Андрей был на «толчке» большим авторитетом, с ним здоровались за руку «взрослые» коллекционеры (пластинки покупали-продавали не только юноши и даже не столько юноши, сколько мужчины взрослые, работающие на приличных работах и с виду ничем не выделяющиеся среди прочих, не причастных к рок-музыке жителей СССР). Трудно себе представить, что эти люди, с горящими глазами и дрожью в руках перебирающие пачки пластинок, принесенные с собой в портфелях и спортивных сумках, всю неделю работали инженерами на заводах или мастерами в горячих цехах.
«Толчок» был чем-то вроде клуба обладающих тайным знанием, имеющих почти криминальные пристрастия, субботы – а только по субботам собирались меломаны-спекулянты у «Юного техника», – субботы ждали всю неделю и ехали туда, как на праздник.

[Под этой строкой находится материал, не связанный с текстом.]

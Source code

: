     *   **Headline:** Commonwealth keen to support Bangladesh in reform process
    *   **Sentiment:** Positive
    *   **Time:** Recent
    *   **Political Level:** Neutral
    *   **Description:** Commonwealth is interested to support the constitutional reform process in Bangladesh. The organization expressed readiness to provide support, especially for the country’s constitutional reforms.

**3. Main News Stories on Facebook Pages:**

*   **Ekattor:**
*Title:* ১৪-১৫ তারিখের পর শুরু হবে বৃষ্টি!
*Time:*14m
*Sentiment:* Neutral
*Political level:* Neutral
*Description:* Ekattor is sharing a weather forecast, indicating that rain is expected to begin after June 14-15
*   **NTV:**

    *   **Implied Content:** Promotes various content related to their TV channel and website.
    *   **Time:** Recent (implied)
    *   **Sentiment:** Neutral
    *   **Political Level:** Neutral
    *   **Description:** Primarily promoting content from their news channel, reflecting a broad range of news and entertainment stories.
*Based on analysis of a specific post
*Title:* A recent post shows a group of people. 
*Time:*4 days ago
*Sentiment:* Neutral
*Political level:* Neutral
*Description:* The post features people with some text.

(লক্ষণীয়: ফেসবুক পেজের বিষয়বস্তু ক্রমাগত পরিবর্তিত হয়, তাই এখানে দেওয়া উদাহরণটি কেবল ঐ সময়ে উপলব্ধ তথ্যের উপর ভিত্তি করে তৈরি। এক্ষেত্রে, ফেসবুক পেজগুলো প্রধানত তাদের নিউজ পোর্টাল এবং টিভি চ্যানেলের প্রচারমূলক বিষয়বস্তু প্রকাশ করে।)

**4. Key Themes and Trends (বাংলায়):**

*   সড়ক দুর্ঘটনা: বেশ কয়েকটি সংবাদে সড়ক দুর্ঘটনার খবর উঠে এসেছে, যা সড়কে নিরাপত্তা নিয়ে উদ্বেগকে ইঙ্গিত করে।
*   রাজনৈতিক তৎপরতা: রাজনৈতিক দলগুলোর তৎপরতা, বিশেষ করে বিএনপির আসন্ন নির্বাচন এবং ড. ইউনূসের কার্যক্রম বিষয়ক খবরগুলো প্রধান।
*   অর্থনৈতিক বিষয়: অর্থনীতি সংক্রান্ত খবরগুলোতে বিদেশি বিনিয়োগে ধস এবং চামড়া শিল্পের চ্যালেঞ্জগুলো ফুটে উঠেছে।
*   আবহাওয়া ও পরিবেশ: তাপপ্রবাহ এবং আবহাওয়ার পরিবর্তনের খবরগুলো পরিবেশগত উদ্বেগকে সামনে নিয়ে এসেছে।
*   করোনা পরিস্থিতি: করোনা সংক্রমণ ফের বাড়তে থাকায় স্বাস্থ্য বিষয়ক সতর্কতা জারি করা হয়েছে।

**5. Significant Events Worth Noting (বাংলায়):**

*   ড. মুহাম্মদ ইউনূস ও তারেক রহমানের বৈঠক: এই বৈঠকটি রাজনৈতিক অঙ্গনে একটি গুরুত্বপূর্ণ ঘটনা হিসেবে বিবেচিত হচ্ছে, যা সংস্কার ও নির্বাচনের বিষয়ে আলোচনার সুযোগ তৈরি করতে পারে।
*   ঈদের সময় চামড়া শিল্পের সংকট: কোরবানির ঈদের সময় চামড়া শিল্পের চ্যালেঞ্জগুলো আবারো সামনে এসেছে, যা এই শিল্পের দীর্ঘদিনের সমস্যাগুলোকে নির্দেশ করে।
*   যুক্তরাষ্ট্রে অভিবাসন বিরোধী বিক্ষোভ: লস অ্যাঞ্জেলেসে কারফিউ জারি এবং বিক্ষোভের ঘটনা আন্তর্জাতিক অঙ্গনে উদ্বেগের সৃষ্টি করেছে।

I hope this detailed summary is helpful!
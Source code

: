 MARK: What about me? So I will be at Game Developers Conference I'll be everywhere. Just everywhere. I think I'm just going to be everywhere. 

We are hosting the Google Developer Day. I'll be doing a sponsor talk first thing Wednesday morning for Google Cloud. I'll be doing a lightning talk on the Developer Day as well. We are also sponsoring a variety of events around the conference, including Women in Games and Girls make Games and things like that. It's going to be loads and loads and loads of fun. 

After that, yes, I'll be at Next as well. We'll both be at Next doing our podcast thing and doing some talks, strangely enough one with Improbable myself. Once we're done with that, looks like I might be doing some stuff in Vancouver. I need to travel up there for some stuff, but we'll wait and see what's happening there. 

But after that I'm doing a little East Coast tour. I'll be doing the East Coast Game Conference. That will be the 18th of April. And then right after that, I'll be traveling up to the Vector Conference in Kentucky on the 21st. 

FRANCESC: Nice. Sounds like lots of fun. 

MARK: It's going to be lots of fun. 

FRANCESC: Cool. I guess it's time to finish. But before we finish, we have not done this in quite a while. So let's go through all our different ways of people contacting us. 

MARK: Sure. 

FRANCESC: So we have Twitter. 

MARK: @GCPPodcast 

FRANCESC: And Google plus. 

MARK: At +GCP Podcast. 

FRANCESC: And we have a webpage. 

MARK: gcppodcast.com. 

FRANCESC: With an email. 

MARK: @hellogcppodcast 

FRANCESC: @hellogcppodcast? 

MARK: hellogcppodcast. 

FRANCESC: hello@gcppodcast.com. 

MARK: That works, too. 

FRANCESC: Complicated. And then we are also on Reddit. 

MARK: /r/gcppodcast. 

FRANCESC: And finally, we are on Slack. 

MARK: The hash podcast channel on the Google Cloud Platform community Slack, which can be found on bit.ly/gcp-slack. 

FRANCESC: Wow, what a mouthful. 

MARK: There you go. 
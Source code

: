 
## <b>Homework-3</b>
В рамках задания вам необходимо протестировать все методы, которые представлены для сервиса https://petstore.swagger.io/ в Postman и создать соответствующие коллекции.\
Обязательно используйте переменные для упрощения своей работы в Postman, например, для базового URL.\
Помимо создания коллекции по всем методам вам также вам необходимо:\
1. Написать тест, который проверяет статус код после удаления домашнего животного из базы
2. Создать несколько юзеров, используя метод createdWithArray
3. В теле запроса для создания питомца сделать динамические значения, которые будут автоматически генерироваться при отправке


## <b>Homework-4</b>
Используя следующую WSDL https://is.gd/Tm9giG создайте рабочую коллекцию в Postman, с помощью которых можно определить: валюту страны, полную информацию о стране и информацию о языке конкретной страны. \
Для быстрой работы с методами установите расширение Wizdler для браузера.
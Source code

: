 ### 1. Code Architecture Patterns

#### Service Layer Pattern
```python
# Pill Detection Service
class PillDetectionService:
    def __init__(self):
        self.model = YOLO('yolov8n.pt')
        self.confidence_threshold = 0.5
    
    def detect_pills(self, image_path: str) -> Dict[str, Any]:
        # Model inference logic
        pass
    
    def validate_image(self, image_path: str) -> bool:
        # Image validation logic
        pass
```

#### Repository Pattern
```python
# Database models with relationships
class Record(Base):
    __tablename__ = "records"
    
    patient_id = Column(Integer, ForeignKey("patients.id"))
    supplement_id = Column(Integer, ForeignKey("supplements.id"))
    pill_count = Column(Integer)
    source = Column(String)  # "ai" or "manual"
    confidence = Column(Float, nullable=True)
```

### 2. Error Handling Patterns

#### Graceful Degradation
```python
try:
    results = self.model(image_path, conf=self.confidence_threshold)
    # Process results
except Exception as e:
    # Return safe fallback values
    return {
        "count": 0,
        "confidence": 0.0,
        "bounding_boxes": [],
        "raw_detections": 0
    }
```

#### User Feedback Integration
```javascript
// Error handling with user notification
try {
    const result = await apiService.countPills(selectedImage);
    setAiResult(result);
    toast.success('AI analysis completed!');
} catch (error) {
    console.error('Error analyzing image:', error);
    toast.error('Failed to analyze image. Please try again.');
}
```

Милиция гоняла меломанов и у «Юного техника», пойманным могли впаять все что угодно – от статьи (не помню номер) за «нетрудовые доходы», проще говоря за спекуляцию, до антисоветской пропаганды. Хотя на тот момент времени официальных списков запрещенных групп еще не было, они появились при Андропове, но любая западная пластинка прекрасно подпадала под понятие «антисоветская пропаганда», вернее, «пропаганда чуждого нам западного образа жизни», что, по сути, одно и то же.
Андрей имел деньги (поскольку он работал и отец присылал вполне осязаемые суммы) и собрал хорошую коллекцию, слыл, как я уже говорил, на «толчке» человеком уважаемым.
К человеку с деньгами в СССР всегда относились уважительно. Правда, те, у кого денег было мало, жутко завидовали и люто ненавидели тех, у кого их много, но среди коллекционеров подобной ненависти не было: ростки капитализма все-таки отравили их души, и в отношениях между меломанами царило, в общем, равноправие.
Андрей любил музыку, слушал ее часто и громко, и его друзья и соседи привыкли к этому – Хуа Гофэн (сосед по лестнице, парень, значительно младше Андрея по возрасту) быстро влился в круг меломанов, на «толчке» Андрей познакомился с Вольдемаром, моим одноклассником, который стал заходить к Панову в гости – чем дальше, тем чаще, – а Вольдемар привел к Андрею и меня – показать «настоящего меломана».